El G7 discute la protección del estrecho de Ormuz tras la guerra en Irán
Los ministros de Asuntos Exteriores del G7 se reunieron recientemente para abordar varios temas importantes. Uno de los temas más relevantes fue la seguridad en el estrecho de Ormuz, un paso clave para el transporte de petróleo y gas. Sin embargo, decidieron que solo podrán actuar cuando termine la guerra en Irán.
El estrecho de Ormuz es un punto crítico por donde transita alrededor del 20% del suministro mundial de energía. Sin embargo, Irán ha cerrado de facto esta ruta durante el conflicto, dificultando la navegación. El ministro de Asuntos Exteriores de Francia, Jean-Noël Barrot, mencionó que hay un fuerte acuerdo entre diversas naciones para proteger la navegación. "Es importante que las aguas internacionales estén abiertas", afirmó.
El presidente de Estados Unidos, Donald Trump, ha estado presionando a los países europeos para que se unan a una misión internacional que garantice la seguridad en el estrecho. Sin embargo, muchos países europeos son reacios a enviar tropas en medio de un conflicto activo, debido a los riesgos que esto implica. También han expresado su preocupación por las tensiones que podrían escalar si se involucran militarmente.
Marco Rubio, secretario de Estado de EE. UU., enfatizó que la misión no se implementará de inmediato, sino que es parte de una estrategia futura. La idea es asegurar el paso de los petroleros una vez que se restablezca la calma en la región. Esto es crucial para que los barcos puedan navegar sin temor a ser atacados.
Europa es bastante cautelosa al respecto. Muchos países no desean implicarse en un conflicto que podría ampliar las hostilidades.

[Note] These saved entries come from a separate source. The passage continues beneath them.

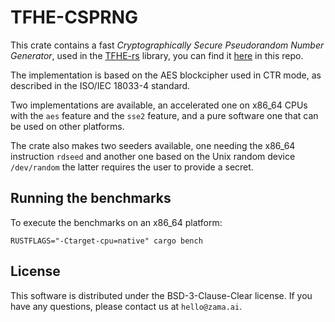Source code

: # TFHE-CSPRNG

This crate contains a fast *Cryptographically Secure Pseudorandom Number Generator*, used in the
[TFHE-rs](https://crates.io/crates/tfhe) library, you can find it [here](../tfhe/) in this repo.

The implementation is based on the AES blockcipher used in CTR mode, as described in the ISO/IEC
18033-4 standard.

Two implementations are available, an accelerated one on x86_64 CPUs with the `aes` feature and the `sse2` feature, and a pure software one that can be used on other platforms.

The crate also makes two seeders available, one needing the x86_64 instruction `rdseed` and another one based on the Unix random device `/dev/random` the latter requires the user to provide a secret.

## Running the benchmarks

To execute the benchmarks on an x86_64 platform:
```shell
RUSTFLAGS="-Ctarget-cpu=native" cargo bench
```

## License

This software is distributed under the BSD-3-Clause-Clear license. If you have any questions,
please contact us at `hello@zama.ai`.

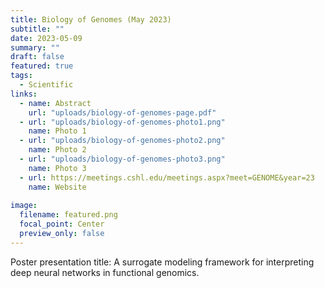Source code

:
 ```yaml
---
title: Biology of Genomes (May 2023)
subtitle: ""
date: 2023-05-09
summary: ""
draft: false
featured: true
tags:
  - Scientific
links:
  - name: Abstract
    url: "uploads/biology-of-genomes-page.pdf"
  - url: "uploads/biology-of-genomes-photo1.png"
    name: Photo 1
  - url: "uploads/biology-of-genomes-photo2.png"
    name: Photo 2
  - url: "uploads/biology-of-genomes-photo3.png"
    name: Photo 3
  - url: https://meetings.cshl.edu/meetings.aspx?meet=GENOME&year=23
    name: Website
    
image:
  filename: featured.png
  focal_point: Center
  preview_only: false
---
```


Poster presentation title: A surrogate modeling framework for interpreting deep neural networks in functional genomics.
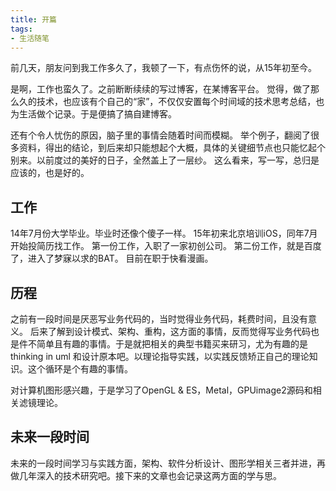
 ```yaml
---
title: 开篇
tags:
- 生活随笔
---
```


前几天，朋友问到我工作多久了，我顿了一下，有点伤怀的说，从15年初至今。
	
  是啊，工作也蛮久了。之前断断续续的写过博客，在某博客平台。
  觉得，做了那么久的技术，也应该有个自己的“家”，不仅仅安置每个时间域的技术思考总结，也为生活做个记录。于是便搞了搞自建博客。

  还有个令人忧伤的原因，脑子里的事情会随着时间而模糊。
举个例子，翻阅了很多资料，得出的结论，到后来却只能想起个大概，具体的关键细节点也只能忆起个别来。以前度过的美好的日子，全然盖上了一层纱。
	这么看来，写一写，总归是应该的，也是好的。

## 工作 
14年7月份大学毕业。毕业时还像个傻子一样。
15年初来北京培训iOS，同年7月开始投简历找工作。
第一份工作，入职了一家初创公司。
第二份工作，就是百度了，进入了梦寐以求的BAT。
目前在职于快看漫画。

## 历程
之前有一段时间是厌恶写业务代码的，当时觉得业务代码，耗费时间，且没有意义。
后来了解到设计模式、架构、重构，这方面的事情，反而觉得写业务代码也是件不简单且有趣的事情。于是就把相关的典型书籍买来研习，尤为有趣的是thinking in uml 和设计原本吧。以理论指导实践，以实践反馈矫正自己的理论知识。这个循环是个有趣的事情。

对计算机图形感兴趣，于是学习了OpenGL & ES，Metal，GPUimage2源码和相关滤镜理论。
## 未来一段时间
未来的一段时间学习与实践方面，架构、软件分析设计、图形学相关三者并进，再做几年深入的技术研究吧。接下来的文章也会记录这两方面的学与思。

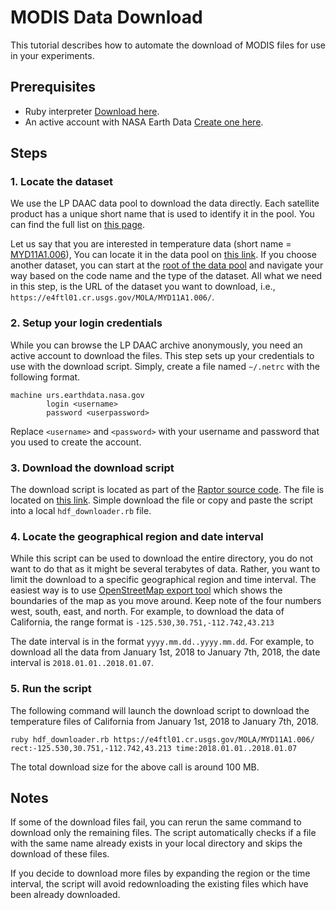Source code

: # MODIS Data Download

This tutorial describes how to automate the download of MODIS files for use in your experiments.

## Prerequisites

* Ruby interpreter [Download here](https://www.ruby-lang.org/en/).
* An active account with NASA Earth Data [Create one here](https://urs.earthdata.nasa.gov/users/new).

## Steps

### 1. Locate the dataset

We use the LP DAAC data pool to download the data directly.
Each satellite product has a unique short name that is used to identify it in the pool.
You can find the full list on [this page](https://lpdaac.usgs.gov/product_search/?collections=Combined+MODIS&collections=Terra+MODIS&collections=Aqua+MODIS&status=Operational&view=list).

Let us say that you are interested in temperature data (short name = [MYD11A1.006](https://lpdaac.usgs.gov/products/myd11a1v006/)),
You can locate it in the data pool on [this link](https://e4ftl01.cr.usgs.gov/MOLA/MYD11A1.006/).
If you choose another dataset, you can start at the [root of the data pool](https://lpdaac.usgs.gov/tools/data-pool/) and navigate
your way based on the code name and the type of the dataset.
All what we need in this step, is the URL of the dataset you want to download, i.e., `https://e4ftl01.cr.usgs.gov/MOLA/MYD11A1.006/`.

### 2. Setup your login credentials

While you can browse the LP DAAC archive anonymously, you need an active account to download the files.
This step sets up your credentials to use with the download script.
Simply, create a file named `~/.netrc` with the following format.

```text
machine urs.earthdata.nasa.gov
        login <username>
        password <userpassword>
```
Replace `<username>` and `<password>` with your username and password that you used
to create the account.

### 3. Download the download script

The download script is located as part of the [Raptor source code](https://bitbucket.org/eldawy/beast/src/master/raptor/).
The file is located on [this link](https://bitbucket.org/eldawy/beast/raw/0340c21e07fd51be2df747365915a98310001588/raptor/src/main/ruby/hdf_downloader.rb).
Simple download the file or copy and paste the script into a local `hdf_downloader.rb` file.

### 4. Locate the geographical region and date interval

While this script can be used to download the entire directory, you do not want to do that
as it might be several terabytes of data. Rather, you want to limit the download to a specific
geographical region and time interval. The easiest way is to use
[OpenStreetMap export tool](https://www.openstreetmap.org/export#map=7/36.743/-120.536)
which shows the boundaries of the map as you move around.
Keep note of the four numbers west, south, east, and north.
For example, to download the data of California, the range format is
`-125.530,30.751,-112.742,43.213`

The date interval is in the format `yyyy.mm.dd..yyyy.mm.dd`.
For example, to download all the data from January 1st, 2018 to
January 7th, 2018, the date interval is `2018.01.01..2018.01.07`.

### 5. Run the script

The following command will launch the download script to download the temperature
files of California from January 1st, 2018 to January 7th, 2018.

    ruby hdf_downloader.rb https://e4ftl01.cr.usgs.gov/MOLA/MYD11A1.006/ rect:-125.530,30.751,-112.742,43.213 time:2018.01.01..2018.01.07
    
The total download size for the above call is around 100 MB.

## Notes
If some of the download files fail, you can rerun the same command to download only the remaining files.
The script automatically checks if a file with the same name already exists in your local directory and
skips the download of these files.

If you decide to download more files by expanding the region or the time interval,
the script will avoid redownloading the existing files which have been
already downloaded.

Por ejemplo, el ministro alemán, Johann Wadephul, se mostró dispuesto a apoyar a la misión tras el conflicto, mientras que otros líderes, como la ministra británica Yvette Cooper, insistieron en que se necesitarán medidas de protección.
La relación entre la guerra en Irán y la crisis en Ucrania también ha sido un punto clave en las discusiones. Se mencionó que Rusia está ayudarando a Irán mediante el suministro de tecnología que podría utilizarse en el conflicto actual. Las preocupaciones globales sobre la economía y el suministro de energía están presentes, ya que la guerra podría tener efectos negativos en mercados internacionales.
Finalmente, aunque el G7 ha expresado su compromiso con la protección de la navegación, la situación sigue siendo inestable. Irán ha advertido que garantizará un paso seguro para barcos "no hostiles", pero la confianza es escasa, y muchos países siguen preocupados por el futuro de la región y la estabilidad del suministro energético mundial.